(1.) THIS appeal under section 28 of the Hindu Marriage Act, 1955 (hereinafter referred to as the 'Act' for short, is directed against the judgment and decree dated 5.10.996, by ADJ Multai, distt Betul, in C.S. No. 23A/93, whereby the application of the petitioner -respondent under section 12 of the 'Act' for annulment of marriage of parties was allowed. Undisputably, the parties are Hindus and were married on 2.6.1993 in accordance with Hindu rites & customs at Village Mangonkalan, Tahsil Multai, distt Betul. The appellant -wife stayed with the respondent - husband upto 31.7.1993. The case of the petitioner -respondent was that his wife the appellant went to her parents' home after about a month i.e. in or about the month of September 1993. After her return, the appellant/wife started complaining of physical discomfort and ailment; upon which she was taken to Pandhar Hospital. On her check up, it was discovered that she was pregnant for about 28 weeks, i.e. from prior to the marriage. Hence, an application under section 12(1 )(d) of the 'Act' for annulment of marriage of the parties, was filed.

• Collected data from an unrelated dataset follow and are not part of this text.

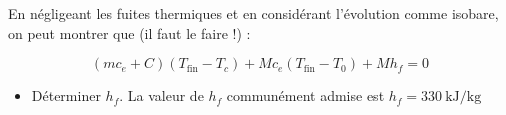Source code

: \documentclass{tp}
\begin{document}
En négligeant les fuites thermiques et en considérant l'évolution comme isobare, on peut montrer que (il faut le faire !) :

\begin{equation}
  (mc_e+C)(T_\text{fin}-T_c) + Mc_e(T_\text{fin}-T_0) + Mh_f = 0
\end{equation}

\begin{itemize}
  \item Déterminer $h_f$. La valeur de $h_f$ communément admise est $h_f = \SI{330}{\kilo\joule\per\kg} $ 
\end{itemize}
\end{document}
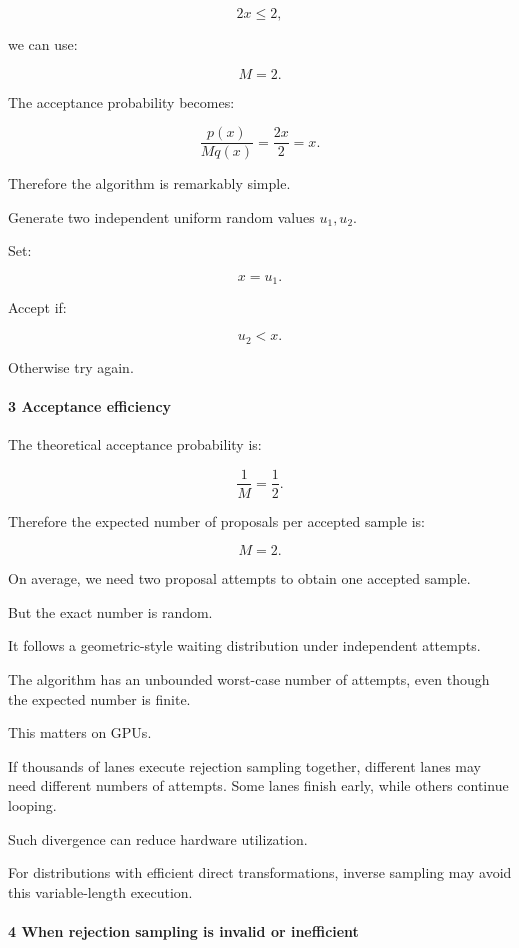 \[
 2x\le2,
\]

we can use:

\[
 M=2.
\]

The acceptance probability becomes:

\[
 \frac{p(x)}{Mq(x)} = \frac{2x}{2} =x.
\]

Therefore the algorithm is remarkably simple.

Generate two independent uniform random values \(u_1,u_2\).

Set:

\[
 x=u_1.
\]

Accept if:

\[
 \boxed{u_2<x}.
\]

Otherwise try again.

\paragraph{3 Acceptance efficiency}\label{02-foundations-ii-ch029-acceptance-efficiency}

\hypertarget{02-foundations-ii-ch029-acceptance-efficiency}{}

The theoretical acceptance probability is:

\[
 \frac1M=\frac12.
\]

Therefore the expected number of proposals per accepted sample is:

\[
 \boxed{M=2}.
\]

On average, we need two proposal attempts to obtain one accepted sample.

But the exact number is random.

It follows a geometric-style waiting distribution under independent attempts.

The algorithm has an unbounded worst-case number of attempts, even though the expected number is finite.

This matters on GPUs.

If thousands of lanes execute rejection sampling together, different lanes may need different numbers of attempts. Some lanes finish early, while others continue looping.

Such divergence can reduce hardware utilization.

For distributions with efficient direct transformations, inverse sampling may avoid this variable-length execution.

\paragraph{4 When rejection sampling is invalid or inefficient}\label{02-foundations-ii-ch029-when-rejection-sampling-is-invalid-or-inefficient}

(2.) THE appellant -wife resisted the petition. According to the appellant, her husband -the petitioner -respondent wished that the appellant -wife should pursue further studies. He was also dissatisfied with the inadequate dowry given in the marriage of the parties. Hence, the respondent -husband desired that the pregnancy of the appellant -wife be terminated. She has asserted that she was pregnant by three months at the time of her examination at Pandhar hospital, and that she got herself aborted as desired by the respondent -husband.
(3.) LEARNED counsel for the appellant -wife has submitted that the finding as above, is not justified. It has been submitted in the above context that there is no adequate proof to indicate that the appellant -wife was pregnant from prior to her marriage with the respondent -husband.